Goal of the exercise:
Nothing may be dropped or added when the entries below are copied.

Records contained in a dataset:
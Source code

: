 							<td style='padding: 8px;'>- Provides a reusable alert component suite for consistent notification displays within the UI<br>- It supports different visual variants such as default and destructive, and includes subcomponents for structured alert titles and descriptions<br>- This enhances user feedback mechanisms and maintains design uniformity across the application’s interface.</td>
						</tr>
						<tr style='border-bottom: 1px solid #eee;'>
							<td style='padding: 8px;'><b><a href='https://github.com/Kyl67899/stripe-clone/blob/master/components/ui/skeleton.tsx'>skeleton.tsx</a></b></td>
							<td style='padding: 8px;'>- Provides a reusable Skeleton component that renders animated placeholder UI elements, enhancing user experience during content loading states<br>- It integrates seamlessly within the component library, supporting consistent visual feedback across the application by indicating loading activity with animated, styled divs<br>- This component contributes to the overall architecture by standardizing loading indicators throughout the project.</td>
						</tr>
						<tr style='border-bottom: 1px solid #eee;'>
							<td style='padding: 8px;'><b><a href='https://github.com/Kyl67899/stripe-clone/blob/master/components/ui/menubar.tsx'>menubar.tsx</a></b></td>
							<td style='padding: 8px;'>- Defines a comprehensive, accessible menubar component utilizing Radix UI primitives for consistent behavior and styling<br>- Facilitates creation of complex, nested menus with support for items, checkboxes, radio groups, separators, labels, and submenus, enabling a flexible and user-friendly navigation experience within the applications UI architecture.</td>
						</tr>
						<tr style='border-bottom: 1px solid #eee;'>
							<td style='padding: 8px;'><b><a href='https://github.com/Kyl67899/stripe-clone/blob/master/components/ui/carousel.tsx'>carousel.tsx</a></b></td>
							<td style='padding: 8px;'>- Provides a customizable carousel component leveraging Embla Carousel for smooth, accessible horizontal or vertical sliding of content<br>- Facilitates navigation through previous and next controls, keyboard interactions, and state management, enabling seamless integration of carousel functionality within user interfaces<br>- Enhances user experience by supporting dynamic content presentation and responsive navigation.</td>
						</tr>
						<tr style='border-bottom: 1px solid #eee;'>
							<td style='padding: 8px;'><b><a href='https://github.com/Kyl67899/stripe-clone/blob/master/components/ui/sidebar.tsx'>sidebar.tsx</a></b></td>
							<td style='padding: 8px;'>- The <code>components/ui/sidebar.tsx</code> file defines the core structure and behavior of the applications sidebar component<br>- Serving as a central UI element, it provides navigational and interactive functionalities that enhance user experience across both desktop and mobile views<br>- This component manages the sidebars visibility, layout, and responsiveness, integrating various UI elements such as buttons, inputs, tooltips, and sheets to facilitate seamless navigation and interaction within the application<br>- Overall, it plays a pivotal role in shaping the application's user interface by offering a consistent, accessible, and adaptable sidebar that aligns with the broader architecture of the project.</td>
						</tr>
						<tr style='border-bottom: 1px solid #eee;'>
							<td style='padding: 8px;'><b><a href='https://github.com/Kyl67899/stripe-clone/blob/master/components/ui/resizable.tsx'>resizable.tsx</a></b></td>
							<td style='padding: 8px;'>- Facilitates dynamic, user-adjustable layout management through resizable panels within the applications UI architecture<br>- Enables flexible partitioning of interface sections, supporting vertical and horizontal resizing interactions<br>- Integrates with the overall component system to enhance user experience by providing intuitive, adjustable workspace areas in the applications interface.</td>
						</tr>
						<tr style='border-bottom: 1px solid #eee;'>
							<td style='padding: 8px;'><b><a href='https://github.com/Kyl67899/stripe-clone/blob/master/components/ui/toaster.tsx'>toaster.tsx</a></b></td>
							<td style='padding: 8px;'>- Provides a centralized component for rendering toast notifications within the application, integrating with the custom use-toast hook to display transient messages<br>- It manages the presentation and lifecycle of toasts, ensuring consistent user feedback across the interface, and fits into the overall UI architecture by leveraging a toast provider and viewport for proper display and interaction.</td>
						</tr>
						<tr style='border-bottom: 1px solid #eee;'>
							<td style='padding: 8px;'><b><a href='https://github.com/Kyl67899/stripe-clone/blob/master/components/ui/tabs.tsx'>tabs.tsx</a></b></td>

Answer to this problem:
Source code

: 							<td style='padding: 8px;'>- Provides a reusable alert component suite for consistent notification displays within the UI<br>- It supports different visual variants such as default and destructive, and includes subcomponents for structured alert titles and descriptions<br>- This enhances user feedback mechanisms and maintains design uniformity across the application’s interface.</td>
						</tr>
						<tr style='border-bottom: 1px solid #eee;'>
							<td style='padding: 8px;'><b><a href='https://github.com/Kyl67899/stripe-clone/blob/master/components/ui/skeleton.tsx'>skeleton.tsx</a></b></td>
							<td style='padding: 8px;'>- Provides a reusable Skeleton component that renders animated placeholder UI elements, enhancing user experience during content loading states<br>- It integrates seamlessly within the component library, supporting consistent visual feedback across the application by indicating loading activity with animated, styled divs<br>- This component contributes to the overall architecture by standardizing loading indicators throughout the project.</td>
						</tr>
						<tr style='border-bottom: 1px solid #eee;'>
							<td style='padding: 8px;'><b><a href='https://github.com/Kyl67899/stripe-clone/blob/master/components/ui/menubar.tsx'>menubar.tsx</a></b></td>
							<td style='padding: 8px;'>- Defines a comprehensive, accessible menubar component utilizing Radix UI primitives for consistent behavior and styling<br>- Facilitates creation of complex, nested menus with support for items, checkboxes, radio groups, separators, labels, and submenus, enabling a flexible and user-friendly navigation experience within the applications UI architecture.</td>
						</tr>
						<tr style='border-bottom: 1px solid #eee;'>
							<td style='padding: 8px;'><b><a href='https://github.com/Kyl67899/stripe-clone/blob/master/components/ui/carousel.tsx'>carousel.tsx</a></b></td>
							<td style='padding: 8px;'>- Provides a customizable carousel component leveraging Embla Carousel for smooth, accessible horizontal or vertical sliding of content<br>- Facilitates navigation through previous and next controls, keyboard interactions, and state management, enabling seamless integration of carousel functionality within user interfaces<br>- Enhances user experience by supporting dynamic content presentation and responsive navigation.</td>
						</tr>
						<tr style='border-bottom: 1px solid #eee;'>
							<td style='padding: 8px;'><b><a href='https://github.com/Kyl67899/stripe-clone/blob/master/components/ui/sidebar.tsx'>sidebar.tsx</a></b></td>
							<td style='padding: 8px;'>- The <code>components/ui/sidebar.tsx</code> file defines the core structure and behavior of the applications sidebar component<br>- Serving as a central UI element, it provides navigational and interactive functionalities that enhance user experience across both desktop and mobile views<br>- This component manages the sidebars visibility, layout, and responsiveness, integrating various UI elements such as buttons, inputs, tooltips, and sheets to facilitate seamless navigation and interaction within the application<br>- Overall, it plays a pivotal role in shaping the application's user interface by offering a consistent, accessible, and adaptable sidebar that aligns with the broader architecture of the project.</td>
						</tr>
						<tr style='border-bottom: 1px solid #eee;'>
							<td style='padding: 8px;'><b><a href='https://github.com/Kyl67899/stripe-clone/blob/master/components/ui/resizable.tsx'>resizable.tsx</a></b></td>
							<td style='padding: 8px;'>- Facilitates dynamic, user-adjustable layout management through resizable panels within the applications UI architecture<br>- Enables flexible partitioning of interface sections, supporting vertical and horizontal resizing interactions<br>- Integrates with the overall component system to enhance user experience by providing intuitive, adjustable workspace areas in the applications interface.</td>
						</tr>
						<tr style='border-bottom: 1px solid #eee;'>
							<td style='padding: 8px;'><b><a href='https://github.com/Kyl67899/stripe-clone/blob/master/components/ui/toaster.tsx'>toaster.tsx</a></b></td>
							<td style='padding: 8px;'>- Provides a centralized component for rendering toast notifications within the application, integrating with the custom use-toast hook to display transient messages<br>- It manages the presentation and lifecycle of toasts, ensuring consistent user feedback across the interface, and fits into the overall UI architecture by leveraging a toast provider and viewport for proper display and interaction.</td>
						</tr>
						<tr style='border-bottom: 1px solid #eee;'>
							<td style='padding: 8px;'><b><a href='https://github.com/Kyl67899/stripe-clone/blob/master/components/ui/tabs.tsx'>tabs.tsx</a></b></td>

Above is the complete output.